(Collected data)
◇ ◇ ◇ ◇ ◇ ◇ ◇

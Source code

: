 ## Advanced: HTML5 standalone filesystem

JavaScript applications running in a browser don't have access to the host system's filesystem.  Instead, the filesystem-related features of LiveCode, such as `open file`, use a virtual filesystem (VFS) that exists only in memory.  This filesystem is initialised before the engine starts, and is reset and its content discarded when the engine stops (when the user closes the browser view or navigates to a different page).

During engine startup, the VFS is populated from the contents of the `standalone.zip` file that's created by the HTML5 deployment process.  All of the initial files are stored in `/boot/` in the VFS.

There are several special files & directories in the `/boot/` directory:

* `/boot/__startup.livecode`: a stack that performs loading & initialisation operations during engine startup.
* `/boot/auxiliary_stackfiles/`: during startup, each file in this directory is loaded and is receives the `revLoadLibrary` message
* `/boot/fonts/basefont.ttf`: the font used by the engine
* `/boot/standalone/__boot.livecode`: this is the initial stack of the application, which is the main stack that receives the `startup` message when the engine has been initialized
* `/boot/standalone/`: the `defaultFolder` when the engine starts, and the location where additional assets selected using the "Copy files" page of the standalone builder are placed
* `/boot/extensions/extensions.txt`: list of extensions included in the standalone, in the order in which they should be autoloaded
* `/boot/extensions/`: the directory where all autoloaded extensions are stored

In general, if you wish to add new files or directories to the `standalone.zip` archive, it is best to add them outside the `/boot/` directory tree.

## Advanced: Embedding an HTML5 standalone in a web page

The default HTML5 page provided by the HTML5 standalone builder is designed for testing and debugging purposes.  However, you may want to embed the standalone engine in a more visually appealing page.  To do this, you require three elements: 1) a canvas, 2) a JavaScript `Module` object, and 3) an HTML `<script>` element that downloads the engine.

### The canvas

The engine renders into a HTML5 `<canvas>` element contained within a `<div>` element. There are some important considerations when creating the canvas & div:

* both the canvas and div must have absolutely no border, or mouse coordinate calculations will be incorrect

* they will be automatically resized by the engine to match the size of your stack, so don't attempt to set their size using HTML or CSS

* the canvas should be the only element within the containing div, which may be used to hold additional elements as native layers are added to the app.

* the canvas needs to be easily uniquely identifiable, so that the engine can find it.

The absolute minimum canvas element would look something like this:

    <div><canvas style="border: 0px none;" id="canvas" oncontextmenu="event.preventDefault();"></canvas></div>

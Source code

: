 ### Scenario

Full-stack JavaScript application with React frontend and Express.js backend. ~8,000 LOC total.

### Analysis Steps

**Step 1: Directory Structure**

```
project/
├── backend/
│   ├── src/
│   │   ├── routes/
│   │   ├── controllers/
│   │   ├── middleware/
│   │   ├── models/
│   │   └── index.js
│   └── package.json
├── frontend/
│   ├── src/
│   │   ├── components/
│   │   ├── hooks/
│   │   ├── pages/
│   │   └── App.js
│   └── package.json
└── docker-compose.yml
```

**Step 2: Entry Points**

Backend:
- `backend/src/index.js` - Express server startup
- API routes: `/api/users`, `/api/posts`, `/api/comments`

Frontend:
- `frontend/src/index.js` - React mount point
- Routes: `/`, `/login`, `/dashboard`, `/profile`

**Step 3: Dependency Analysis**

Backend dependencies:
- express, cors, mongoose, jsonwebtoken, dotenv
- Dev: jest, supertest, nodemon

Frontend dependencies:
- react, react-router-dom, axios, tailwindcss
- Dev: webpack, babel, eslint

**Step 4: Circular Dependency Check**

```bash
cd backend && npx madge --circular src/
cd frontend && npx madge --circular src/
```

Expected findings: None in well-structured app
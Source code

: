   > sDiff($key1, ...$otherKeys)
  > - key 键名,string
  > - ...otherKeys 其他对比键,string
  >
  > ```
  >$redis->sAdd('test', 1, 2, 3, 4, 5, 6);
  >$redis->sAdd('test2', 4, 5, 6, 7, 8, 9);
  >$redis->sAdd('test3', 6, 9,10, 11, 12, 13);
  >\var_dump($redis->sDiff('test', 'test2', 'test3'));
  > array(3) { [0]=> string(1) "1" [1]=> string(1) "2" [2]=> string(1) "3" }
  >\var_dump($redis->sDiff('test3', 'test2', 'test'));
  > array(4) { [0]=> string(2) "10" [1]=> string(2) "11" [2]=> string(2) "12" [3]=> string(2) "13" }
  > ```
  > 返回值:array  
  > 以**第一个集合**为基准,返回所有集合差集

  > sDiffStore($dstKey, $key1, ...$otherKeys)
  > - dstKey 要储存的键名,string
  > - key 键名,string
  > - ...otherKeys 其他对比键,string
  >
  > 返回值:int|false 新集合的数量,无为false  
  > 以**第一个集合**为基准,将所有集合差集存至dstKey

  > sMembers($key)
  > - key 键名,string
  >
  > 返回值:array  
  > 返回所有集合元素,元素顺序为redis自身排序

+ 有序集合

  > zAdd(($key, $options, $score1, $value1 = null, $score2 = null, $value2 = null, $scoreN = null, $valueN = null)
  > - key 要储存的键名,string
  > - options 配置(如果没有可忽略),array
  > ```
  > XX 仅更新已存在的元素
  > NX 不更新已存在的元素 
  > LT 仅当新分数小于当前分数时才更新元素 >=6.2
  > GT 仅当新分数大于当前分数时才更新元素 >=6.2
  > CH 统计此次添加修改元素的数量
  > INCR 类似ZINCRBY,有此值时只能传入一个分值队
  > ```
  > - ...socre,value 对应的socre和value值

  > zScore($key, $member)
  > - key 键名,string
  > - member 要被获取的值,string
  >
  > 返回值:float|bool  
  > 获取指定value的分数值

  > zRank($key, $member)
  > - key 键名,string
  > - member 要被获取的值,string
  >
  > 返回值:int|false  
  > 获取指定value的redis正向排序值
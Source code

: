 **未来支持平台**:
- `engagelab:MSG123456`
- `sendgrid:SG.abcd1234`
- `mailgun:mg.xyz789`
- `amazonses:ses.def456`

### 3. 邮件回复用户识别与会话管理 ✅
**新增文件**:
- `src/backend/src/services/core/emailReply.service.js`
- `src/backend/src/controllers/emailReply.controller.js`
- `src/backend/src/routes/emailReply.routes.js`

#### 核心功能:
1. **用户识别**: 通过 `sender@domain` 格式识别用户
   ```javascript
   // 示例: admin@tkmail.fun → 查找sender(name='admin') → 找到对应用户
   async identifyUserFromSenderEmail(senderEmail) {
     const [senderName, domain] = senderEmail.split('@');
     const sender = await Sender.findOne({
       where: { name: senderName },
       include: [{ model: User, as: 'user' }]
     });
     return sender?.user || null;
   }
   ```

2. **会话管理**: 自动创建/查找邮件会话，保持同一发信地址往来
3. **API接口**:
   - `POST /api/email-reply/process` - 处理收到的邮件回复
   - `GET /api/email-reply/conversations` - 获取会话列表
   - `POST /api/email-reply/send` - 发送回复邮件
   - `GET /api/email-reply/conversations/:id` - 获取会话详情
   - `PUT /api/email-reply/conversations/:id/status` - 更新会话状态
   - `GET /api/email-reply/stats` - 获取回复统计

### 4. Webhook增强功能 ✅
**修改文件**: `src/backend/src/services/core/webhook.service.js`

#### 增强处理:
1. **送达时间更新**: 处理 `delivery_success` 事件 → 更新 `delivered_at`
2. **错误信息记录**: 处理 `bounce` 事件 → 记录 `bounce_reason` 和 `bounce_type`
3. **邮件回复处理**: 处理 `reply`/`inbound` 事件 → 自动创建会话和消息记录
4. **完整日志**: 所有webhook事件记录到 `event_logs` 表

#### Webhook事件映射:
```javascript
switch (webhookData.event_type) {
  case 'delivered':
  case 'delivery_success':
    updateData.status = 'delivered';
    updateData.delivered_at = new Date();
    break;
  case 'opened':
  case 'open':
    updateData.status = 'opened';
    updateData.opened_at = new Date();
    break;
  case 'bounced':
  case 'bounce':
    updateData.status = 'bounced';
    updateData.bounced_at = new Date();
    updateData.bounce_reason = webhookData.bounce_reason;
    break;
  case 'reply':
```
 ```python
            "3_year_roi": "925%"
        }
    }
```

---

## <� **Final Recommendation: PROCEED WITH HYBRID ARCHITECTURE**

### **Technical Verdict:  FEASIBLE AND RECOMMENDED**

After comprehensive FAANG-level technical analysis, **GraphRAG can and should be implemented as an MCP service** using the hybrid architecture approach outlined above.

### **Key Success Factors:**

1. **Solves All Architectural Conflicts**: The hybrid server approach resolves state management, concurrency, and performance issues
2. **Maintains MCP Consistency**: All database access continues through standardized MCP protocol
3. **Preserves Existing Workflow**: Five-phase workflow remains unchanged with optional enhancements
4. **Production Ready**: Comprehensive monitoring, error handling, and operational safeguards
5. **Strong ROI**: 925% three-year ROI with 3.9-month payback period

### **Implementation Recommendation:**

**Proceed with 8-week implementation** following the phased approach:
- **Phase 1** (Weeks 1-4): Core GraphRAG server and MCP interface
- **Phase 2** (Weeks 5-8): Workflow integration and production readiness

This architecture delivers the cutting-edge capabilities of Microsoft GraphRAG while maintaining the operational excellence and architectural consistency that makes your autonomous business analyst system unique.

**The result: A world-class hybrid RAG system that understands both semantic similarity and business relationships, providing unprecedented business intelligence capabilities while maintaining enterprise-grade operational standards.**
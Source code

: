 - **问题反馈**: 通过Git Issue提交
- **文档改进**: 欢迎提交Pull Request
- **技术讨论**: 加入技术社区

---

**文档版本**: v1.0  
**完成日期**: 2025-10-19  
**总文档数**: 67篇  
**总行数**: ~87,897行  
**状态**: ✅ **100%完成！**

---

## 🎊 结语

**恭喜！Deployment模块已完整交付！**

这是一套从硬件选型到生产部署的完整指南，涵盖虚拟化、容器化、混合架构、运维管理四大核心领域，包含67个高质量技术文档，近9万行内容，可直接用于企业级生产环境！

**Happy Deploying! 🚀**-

◇ ◇ ◇ ◇ ◇ ◇ ◇

• **Your assignment**
Please return the lines above exactly, from the first one down to the line with "builder are placed", and stop after that line.

• **Task result**
Source code

: ## Advanced: HTML5 standalone filesystem

JavaScript applications running in a browser don't have access to the host system's filesystem.  Instead, the filesystem-related features of LiveCode, such as `open file`, use a virtual filesystem (VFS) that exists only in memory.  This filesystem is initialised before the engine starts, and is reset and its content discarded when the engine stops (when the user closes the browser view or navigates to a different page).

During engine startup, the VFS is populated from the contents of the `standalone.zip` file that's created by the HTML5 deployment process.  All of the initial files are stored in `/boot/` in the VFS.

There are several special files & directories in the `/boot/` directory:

* `/boot/__startup.livecode`: a stack that performs loading & initialisation operations during engine startup.
* `/boot/auxiliary_stackfiles/`: during startup, each file in this directory is loaded and is receives the `revLoadLibrary` message
* `/boot/fonts/basefont.ttf`: the font used by the engine
* `/boot/standalone/__boot.livecode`: this is the initial stack of the application, which is the main stack that receives the `startup` message when the engine has been initialized
* `/boot/standalone/`: the `defaultFolder` when the engine starts, and the location where additional assets selected using the "Copy files" page of the standalone builder are placed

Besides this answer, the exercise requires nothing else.